Can someone provide an explanation (and perhaps a solution) for this please?
I use the following prompt:
“I’m in my house. On top of my chair in the living room is a coffee cup. Inside the coffee cup is a thimble. Inside the thimble is a single diamond. I move the chair to my bedroom. Then I put the coffee cup on the bed. Then I turn the cup upside down. Then I return it to rightside-up, and place the coffee cup on the kitchen counter. Where is my diamond?”
I ask GPT-4, without a custom instruction, and it responds correctly:
Technically the “wrong” answer is correct. It’s likely just not what we would want to hear.
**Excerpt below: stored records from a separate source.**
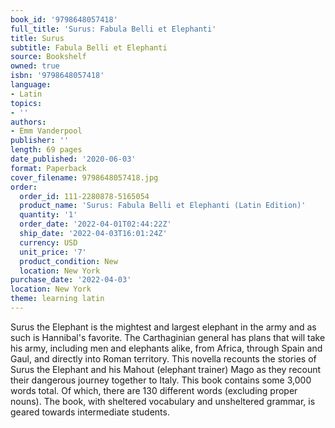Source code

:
 ```yaml
---
book_id: '9798648057418'
full_title: 'Surus: Fabula Belli et Elephanti'
title: Surus
subtitle: Fabula Belli et Elephanti
source: Bookshelf
owned: true
isbn: '9798648057418'
language:
- Latin
topics:
- ''
authors:
- Emm Vanderpool
publisher: ''
length: 69 pages
date_published: '2020-06-03'
format: Paperback
cover_filename: 9798648057418.jpg
order:
  order_id: 111-2280878-5165054
  product_name: 'Surus: Fabula Belli et Elephanti (Latin Edition)'
  quantity: '1'
  order_date: '2022-04-01T02:44:22Z'
  ship_date: '2022-04-03T16:01:24Z'
  currency: USD
  unit_price: '7'
  product_condition: New
  location: New York
purchase_date: '2022-04-03'
location: New York
theme: learning latin
---
```

Surus the Elephant is the mightest and largest elephant in the army and as such is Hannibal's favorite. The Carthaginian general has plans that will take his army, including men and elephants alike, from Africa, through Spain and Gaul, and directly into Roman territory. This novella recounts the stories of Surus the Elephant and his Mahout (elephant trainer) Mago as they recount their dangerous journey together to Italy. This book contains some 3,000 words total. Of which, there are 130 different words (excluding proper nouns). The book, with sheltered vocabulary and unsheltered grammar, is geared towards intermediate students.
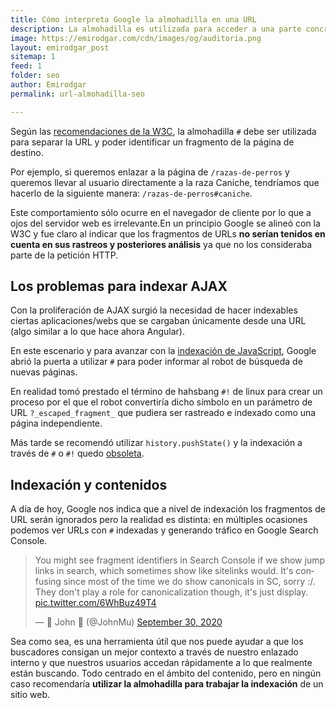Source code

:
 ```yaml
---
title: Cómo interpreta Google la almohadilla en una URL
description: La almohadilla es utilizada para acceder a una parte concreta de la página web.
image: https://emirodgar.com/cdn/images/og/auditoria.png
layout: emirodgar_post
sitemap: 1
feed: 1
folder: seo
author: Emirodgar
permalink: url-almohadilla-seo

---
```


Según las [recomendaciones de la W3C](https://www.w3.org/Addressing/URL/4_URI_Recommentations.html), la almohadilla `#` debe ser utilizada para separar la URL y poder identificar un fragmento de la página de destino.

Por ejemplo, si queremos enlazar a la página de `/razas-de-perros` y queremos llevar al usuario directamente a la raza Caniche, tendríamos que hacerlo de la siguiente manera: `/razas-de-perros#caniche`.

Este comportamiento sólo ocurre en el navegador de cliente por lo que a ojos del servidor web es irrelevante.En un principio Google se alineó con la W3C y fue claro al indicar que los fragmentos de URLs **no serían tenidos en cuenta en sus rastreos y posteriores análisis** ya que no los consideraba parte de la petición HTTP.

## Los problemas para indexar AJAX

Con la proliferación de AJAX surgió la necesidad de hacer indexables ciertas aplicaciones/webs que se cargaban únicamente desde una URL (algo similar a lo que hace ahora Angular).

En este escenario y para avanzar con la [indexación de JavaScript](https://developers.google.com/search/docs/advanced/javascript/javascript-seo-basics), Google abrió la puerta a utilizar `#` para poder informar al robot de búsqueda de nuevas páginas.

En realidad tomó prestado el término de hahsbang `#!` de linux para crear un proceso por el que el robot convertiría dicho símbolo en un parámetro de URL `?_escaped_fragment_` que pudiera ser rastreado e indexado como una página independiente.

Más tarde se recomendó utilizar `history.pushState()` y la indexación a través de `#` o `#!` quedo [obsoleta](https://developers.google.com/search/blog/2015/10/deprecating-our-ajax-crawling-scheme).

## Indexación y contenidos

A día de hoy, Google nos indica que a nivel de indexación los fragmentos de URL serán ignorados pero la realidad es distinta: en múltiples ocasiones podemos ver URLs con `#` indexadas y generando tráfico en Google Search Console.

<blockquote class="twitter-tweet"><p lang="en" dir="ltr">You might see fragment identifiers in Search Console if we show jump links in search, which sometimes show like sitelinks would. It&#39;s confusing since most of the time we do show canonicals in SC, sorry :/. They don&#39;t play a role for canonicalization though, it&#39;s just display. <a href="https://t.co/6WhBuz49T4">pic.twitter.com/6WhBuz49T4</a></p>&mdash; 🍌 John 🍌 (@JohnMu) <a href="https://twitter.com/JohnMu/status/1311419771871731712?ref_src=twsrc%5Etfw">September 30, 2020</a></blockquote> <script async src="https://platform.twitter.com/widgets.js" charset="utf-8"></script>

Sea como sea, es una herramienta útil que nos puede ayudar a que los buscadores consigan un mejor contexto a través de nuestro enlazado interno y que nuestros usuarios accedan rápidamente a lo que realmente están buscando. Todo centrado en el ámbito del contenido, pero en ningún caso recomendaría **utilizar la almohadilla para trabajar la indexación** de un sitio web. 




<!--stackedit_data:
eyJoaXN0b3J5IjpbLTExOTQzNzk4ODAsLTEyNzE1MTg0NDVdfQ
==
-->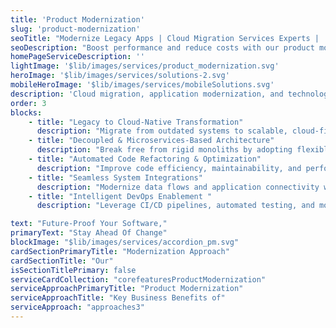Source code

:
 ```yaml
---
title: 'Product Modernization'
slug: 'product-modernization'
seoTitle: "Modernize Legacy Apps | Cloud Migration Services Experts |  Improwised Tech"
seoDescription: "Boost performance and reduce costs with our product modernization services—cloud migration, automated refactoring, and system optimization for secure, scalable solutions."
homePageServiceDescription: ''
lightImage: '$lib/images/services/product_modernization.svg'
heroImage: '$lib/images/services/solutions-2.svg'
mobileHeroImage: '$lib/images/services/mobileSolutions.svg'
description: 'Cloud migration, application modernization, and technology upgrades. We transform legacy systems into scalable, secure, and modern solutions.'
order: 3
blocks: 
    - title: "Legacy to Cloud-Native Transformation"
      description: "Migrate from outdated systems to scalable, cloud-first architectures that improve agility and performance."
    - title: "Decoupled & Microservices-Based Architecture"
      description: "Break free from rigid monoliths by adopting flexible, modular, and API-driven systems"
    - title: "Automated Code Refactoring & Optimization"
      description: "Improve code efficiency, maintainability, and performance with structured refactoring"
    - title: "Seamless System Integrations"
      description: "Modernize data flows and application connectivity with API-first and event-driven designs"
    - title: "Intelligent DevOps Enablement "
      description: "Leverage CI/CD pipelines, automated testing, and monitoring for faster, error-free releases"

text: "Future-Proof Your Software,"
primaryText: "Stay Ahead Of Change"
blockImage: "$lib/images/services/accordion_pm.svg"
cardSectionPrimaryTitle: "Modernization Approach"
cardSectionTitle: "Our"
isSectionTitlePrimary: false
serviceCardCollection: "corefeaturesProductModernization"
serviceApproachPrimaryTitle: "Product Modernization"
serviceApproachTitle: "Key Business Benefits of"
serviceApproach: "approaches3"
---
```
This reminds me of the example with clothes:
If I dry one load of clothing after removing them from the washing machine they will be dry in 2 hours.
How will it take for two loads to dry?
The “correct” answer was supposed to be 2 hours but in fact it would take me longer than that because many years of my life I didn’t have place to dry 2 loads at the same time.
What I am trying to say is: with these types of questions the correct answer depends on context not provided.
In your specific case I suggest you share your custom instructions. Pretty sure we can learn from this example.
It seems that any custom instruction—even one as orthogonal as telling GPT-4 what one’s name is—will completely disrupt the reasoning capabilities of GPT-4.
I think it is more likely that the nested nature of the query is at the limit of the models inferencing abilities, adding the extra system prompt adds and additional level of comprehension to be used which leaves the user prompt lacking.
Remove one of the nesting layers in the query and retest.
I removed one of the nesting layers, changing the prompt to be……
I’m in my house. On top of my chair in the living room is a coffee cup. Inside the coffee cup is a single diamond. I move the chair to my bedroom. Then I put the coffee cup on the bed. Then I turn the cup upside down. Then I return it to rightside-up, and place the coffee cup on the kitchen counter. Where is my diamond?
……and now GPT-4 is again returning the correct, expected, response.
I’m relieved that there is an explanation and even a solution—but at the same time—the lack of any indication of bumping up against the inference ceiling would seem to me to undermine confidence that users may have in the model output? That is, from a user’s perspective, they are asking a question—of the most capable model—and getting an obviously incorrect response. Is there a way for the model to signal to the user that the model response may be unstable due to the inferential complexity of the aggregate inbound prompts?
One additional data-point, when moving the string that was in the custom instruction to the original user prompt, GPT-4 returns the correct/expected response:
So, in other words, given the same inference load, the reasoning disruption is only being observed when in conjunction with the custom instruction feature—not purely with a user prompt?